• [What you will do]: Of all the entries below, retype only the lines from the one with "optimized, since they" through the one with "the License at", exactly as they appear.

• [Source information]:
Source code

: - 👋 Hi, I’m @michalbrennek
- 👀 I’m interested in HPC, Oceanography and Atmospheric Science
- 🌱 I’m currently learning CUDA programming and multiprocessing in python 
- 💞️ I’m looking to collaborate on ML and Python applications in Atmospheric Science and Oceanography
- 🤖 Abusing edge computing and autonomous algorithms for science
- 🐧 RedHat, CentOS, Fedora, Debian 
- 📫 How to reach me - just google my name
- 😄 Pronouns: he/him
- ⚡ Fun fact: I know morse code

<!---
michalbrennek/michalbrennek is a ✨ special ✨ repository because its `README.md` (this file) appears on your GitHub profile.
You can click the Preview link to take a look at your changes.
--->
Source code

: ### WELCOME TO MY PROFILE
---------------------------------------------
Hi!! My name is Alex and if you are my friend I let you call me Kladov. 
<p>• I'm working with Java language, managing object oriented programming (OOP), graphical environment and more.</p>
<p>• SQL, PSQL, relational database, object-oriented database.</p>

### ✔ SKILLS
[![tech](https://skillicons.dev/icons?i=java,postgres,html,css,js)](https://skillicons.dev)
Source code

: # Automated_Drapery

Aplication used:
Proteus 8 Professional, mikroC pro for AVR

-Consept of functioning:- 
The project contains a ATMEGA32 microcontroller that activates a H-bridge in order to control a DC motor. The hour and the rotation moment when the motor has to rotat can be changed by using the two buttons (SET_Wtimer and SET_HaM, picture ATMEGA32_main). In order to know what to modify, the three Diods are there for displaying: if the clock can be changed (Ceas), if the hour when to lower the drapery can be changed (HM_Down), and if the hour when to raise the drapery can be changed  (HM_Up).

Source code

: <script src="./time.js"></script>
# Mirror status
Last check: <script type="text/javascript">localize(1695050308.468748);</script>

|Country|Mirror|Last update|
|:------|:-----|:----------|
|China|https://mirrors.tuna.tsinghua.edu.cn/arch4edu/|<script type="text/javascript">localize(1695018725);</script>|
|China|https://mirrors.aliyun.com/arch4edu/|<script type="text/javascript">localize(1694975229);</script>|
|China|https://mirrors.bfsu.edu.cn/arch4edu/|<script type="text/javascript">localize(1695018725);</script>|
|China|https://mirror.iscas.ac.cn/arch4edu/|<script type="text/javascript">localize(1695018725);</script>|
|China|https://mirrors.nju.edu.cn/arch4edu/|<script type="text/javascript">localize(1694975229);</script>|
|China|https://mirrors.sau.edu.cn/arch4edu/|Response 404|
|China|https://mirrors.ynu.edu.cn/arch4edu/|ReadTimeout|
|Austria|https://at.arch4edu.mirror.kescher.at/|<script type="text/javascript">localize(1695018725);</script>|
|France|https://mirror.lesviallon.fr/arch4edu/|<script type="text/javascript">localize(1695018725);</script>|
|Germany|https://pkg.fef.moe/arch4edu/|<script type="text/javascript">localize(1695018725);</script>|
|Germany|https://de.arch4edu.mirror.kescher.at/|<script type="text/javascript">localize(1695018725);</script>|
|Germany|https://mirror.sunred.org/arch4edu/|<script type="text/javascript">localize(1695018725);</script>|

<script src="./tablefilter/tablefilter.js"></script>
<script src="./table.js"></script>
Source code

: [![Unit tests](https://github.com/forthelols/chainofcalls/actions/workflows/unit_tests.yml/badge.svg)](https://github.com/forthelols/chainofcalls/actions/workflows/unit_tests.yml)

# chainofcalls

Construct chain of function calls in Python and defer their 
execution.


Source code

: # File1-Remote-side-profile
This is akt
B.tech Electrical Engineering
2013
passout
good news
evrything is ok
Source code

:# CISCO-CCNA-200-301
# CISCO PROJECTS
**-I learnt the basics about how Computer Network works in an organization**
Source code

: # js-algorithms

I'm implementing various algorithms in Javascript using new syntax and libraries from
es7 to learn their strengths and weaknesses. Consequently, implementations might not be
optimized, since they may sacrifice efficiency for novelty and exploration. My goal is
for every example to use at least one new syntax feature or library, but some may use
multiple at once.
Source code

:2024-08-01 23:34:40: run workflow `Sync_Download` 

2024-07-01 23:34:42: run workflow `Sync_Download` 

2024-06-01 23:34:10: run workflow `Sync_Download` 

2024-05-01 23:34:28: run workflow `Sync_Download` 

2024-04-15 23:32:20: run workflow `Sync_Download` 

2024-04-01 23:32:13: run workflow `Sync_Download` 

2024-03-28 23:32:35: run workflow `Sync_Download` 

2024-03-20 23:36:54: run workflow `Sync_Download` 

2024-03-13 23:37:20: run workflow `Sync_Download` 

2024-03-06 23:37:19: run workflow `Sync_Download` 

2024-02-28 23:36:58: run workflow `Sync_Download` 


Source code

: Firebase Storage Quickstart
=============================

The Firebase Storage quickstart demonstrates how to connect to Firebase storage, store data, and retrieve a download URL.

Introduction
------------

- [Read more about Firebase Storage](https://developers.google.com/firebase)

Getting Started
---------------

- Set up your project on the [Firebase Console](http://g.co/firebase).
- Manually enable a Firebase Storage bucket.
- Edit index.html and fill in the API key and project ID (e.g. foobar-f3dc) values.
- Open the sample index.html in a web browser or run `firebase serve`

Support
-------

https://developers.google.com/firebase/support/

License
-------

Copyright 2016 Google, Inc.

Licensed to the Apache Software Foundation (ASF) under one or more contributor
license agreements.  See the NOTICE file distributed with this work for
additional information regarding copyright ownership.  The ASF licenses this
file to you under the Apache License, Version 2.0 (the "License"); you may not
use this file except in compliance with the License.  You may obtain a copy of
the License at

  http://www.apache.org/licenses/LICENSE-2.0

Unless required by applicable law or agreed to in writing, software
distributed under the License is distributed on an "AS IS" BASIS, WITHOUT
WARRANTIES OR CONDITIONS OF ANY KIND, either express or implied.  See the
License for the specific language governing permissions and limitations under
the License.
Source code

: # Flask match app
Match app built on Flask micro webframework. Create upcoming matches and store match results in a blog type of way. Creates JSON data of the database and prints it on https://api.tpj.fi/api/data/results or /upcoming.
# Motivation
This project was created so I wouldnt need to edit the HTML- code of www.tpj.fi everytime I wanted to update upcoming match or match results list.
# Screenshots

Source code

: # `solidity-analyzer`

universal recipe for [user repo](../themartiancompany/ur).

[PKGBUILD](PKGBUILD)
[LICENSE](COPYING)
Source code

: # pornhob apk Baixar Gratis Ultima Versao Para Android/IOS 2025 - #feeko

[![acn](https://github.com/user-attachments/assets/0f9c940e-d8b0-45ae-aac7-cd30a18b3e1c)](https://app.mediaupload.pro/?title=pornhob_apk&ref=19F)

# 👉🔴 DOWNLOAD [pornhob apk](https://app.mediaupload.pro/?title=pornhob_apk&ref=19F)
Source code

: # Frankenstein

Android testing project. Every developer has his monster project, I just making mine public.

==

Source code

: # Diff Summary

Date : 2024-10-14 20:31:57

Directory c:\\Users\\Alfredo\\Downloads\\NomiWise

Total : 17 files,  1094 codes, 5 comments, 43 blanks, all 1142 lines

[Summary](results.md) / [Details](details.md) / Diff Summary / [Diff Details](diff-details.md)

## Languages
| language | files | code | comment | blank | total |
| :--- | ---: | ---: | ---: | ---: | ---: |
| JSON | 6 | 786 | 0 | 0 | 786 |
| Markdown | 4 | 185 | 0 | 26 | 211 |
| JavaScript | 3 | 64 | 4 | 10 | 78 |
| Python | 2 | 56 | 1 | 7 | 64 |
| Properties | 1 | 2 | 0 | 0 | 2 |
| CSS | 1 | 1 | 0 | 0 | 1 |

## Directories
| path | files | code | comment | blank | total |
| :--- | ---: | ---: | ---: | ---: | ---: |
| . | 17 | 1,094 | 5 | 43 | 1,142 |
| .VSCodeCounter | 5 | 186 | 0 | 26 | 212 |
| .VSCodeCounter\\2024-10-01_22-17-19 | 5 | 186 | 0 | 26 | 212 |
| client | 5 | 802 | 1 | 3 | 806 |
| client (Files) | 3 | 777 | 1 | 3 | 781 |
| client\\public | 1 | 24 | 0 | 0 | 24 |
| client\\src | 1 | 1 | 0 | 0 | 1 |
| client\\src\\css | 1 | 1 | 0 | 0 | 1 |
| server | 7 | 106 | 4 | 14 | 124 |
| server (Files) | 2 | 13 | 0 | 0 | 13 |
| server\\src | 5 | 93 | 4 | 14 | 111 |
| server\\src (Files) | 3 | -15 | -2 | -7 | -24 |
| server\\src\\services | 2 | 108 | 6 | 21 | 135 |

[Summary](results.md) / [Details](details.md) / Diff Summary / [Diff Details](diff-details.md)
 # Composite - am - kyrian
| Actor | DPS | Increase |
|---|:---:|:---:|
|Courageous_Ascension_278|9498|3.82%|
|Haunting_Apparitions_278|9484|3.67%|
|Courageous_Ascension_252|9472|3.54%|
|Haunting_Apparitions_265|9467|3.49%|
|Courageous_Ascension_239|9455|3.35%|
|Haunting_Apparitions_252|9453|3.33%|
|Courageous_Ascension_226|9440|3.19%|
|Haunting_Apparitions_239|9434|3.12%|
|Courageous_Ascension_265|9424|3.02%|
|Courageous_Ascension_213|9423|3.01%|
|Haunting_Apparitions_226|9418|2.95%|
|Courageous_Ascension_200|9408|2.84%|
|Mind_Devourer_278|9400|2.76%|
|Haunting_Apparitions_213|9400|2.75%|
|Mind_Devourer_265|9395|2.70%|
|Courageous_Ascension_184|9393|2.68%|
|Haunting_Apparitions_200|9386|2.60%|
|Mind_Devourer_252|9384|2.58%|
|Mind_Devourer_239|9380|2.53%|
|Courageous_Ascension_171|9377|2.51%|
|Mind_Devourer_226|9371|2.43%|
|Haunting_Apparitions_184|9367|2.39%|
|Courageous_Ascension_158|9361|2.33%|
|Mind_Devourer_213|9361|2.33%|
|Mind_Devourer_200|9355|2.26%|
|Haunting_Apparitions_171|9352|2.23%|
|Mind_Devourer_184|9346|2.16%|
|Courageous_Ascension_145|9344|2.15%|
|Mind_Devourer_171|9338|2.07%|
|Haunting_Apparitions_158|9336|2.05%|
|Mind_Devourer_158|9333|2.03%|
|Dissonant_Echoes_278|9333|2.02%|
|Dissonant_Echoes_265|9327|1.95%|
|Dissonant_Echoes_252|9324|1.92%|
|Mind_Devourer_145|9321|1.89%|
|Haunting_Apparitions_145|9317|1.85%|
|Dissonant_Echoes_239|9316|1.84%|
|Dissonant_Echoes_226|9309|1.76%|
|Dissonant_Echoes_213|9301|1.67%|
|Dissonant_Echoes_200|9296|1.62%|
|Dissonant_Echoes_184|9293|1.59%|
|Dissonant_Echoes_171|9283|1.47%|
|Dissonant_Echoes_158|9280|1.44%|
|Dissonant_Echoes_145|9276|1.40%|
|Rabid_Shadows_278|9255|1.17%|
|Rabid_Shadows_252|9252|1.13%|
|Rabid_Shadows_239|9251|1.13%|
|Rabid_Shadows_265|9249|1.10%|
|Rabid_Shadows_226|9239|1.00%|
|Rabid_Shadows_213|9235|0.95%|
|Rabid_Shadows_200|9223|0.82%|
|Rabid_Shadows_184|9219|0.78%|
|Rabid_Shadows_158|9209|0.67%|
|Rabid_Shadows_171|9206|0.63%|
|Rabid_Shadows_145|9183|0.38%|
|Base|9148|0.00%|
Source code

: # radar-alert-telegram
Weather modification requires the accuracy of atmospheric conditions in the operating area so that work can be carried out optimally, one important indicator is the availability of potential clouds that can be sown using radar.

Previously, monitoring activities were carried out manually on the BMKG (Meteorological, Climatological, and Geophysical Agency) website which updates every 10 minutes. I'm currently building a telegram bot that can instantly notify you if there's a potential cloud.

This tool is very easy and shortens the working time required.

• [Task output]:
optimized, since they may sacrifice efficiency for novelty and exploration. My goal is
for every example to use at least one new syntax feature or library, but some may use
multiple at once.
Source code

:2024-08-01 23:34:40: run workflow `Sync_Download` 

2024-07-01 23:34:42: run workflow `Sync_Download` 

2024-06-01 23:34:10: run workflow `Sync_Download` 

2024-05-01 23:34:28: run workflow `Sync_Download` 

2024-04-15 23:32:20: run workflow `Sync_Download` 

2024-04-01 23:32:13: run workflow `Sync_Download` 

2024-03-28 23:32:35: run workflow `Sync_Download` 

2024-03-20 23:36:54: run workflow `Sync_Download` 

2024-03-13 23:37:20: run workflow `Sync_Download` 

2024-03-06 23:37:19: run workflow `Sync_Download` 

2024-02-28 23:36:58: run workflow `Sync_Download` 


Source code

: Firebase Storage Quickstart
=============================

The Firebase Storage quickstart demonstrates how to connect to Firebase storage, store data, and retrieve a download URL.

Introduction
------------

- [Read more about Firebase Storage](https://developers.google.com/firebase)

Getting Started
---------------

- Set up your project on the [Firebase Console](http://g.co/firebase).
- Manually enable a Firebase Storage bucket.
- Edit index.html and fill in the API key and project ID (e.g. foobar-f3dc) values.
- Open the sample index.html in a web browser or run `firebase serve`

Support
-------

https://developers.google.com/firebase/support/

License
-------

Copyright 2016 Google, Inc.

Licensed to the Apache Software Foundation (ASF) under one or more contributor
license agreements.  See the NOTICE file distributed with this work for
additional information regarding copyright ownership.  The ASF licenses this
file to you under the Apache License, Version 2.0 (the "License"); you may not
use this file except in compliance with the License.  You may obtain a copy of
the License at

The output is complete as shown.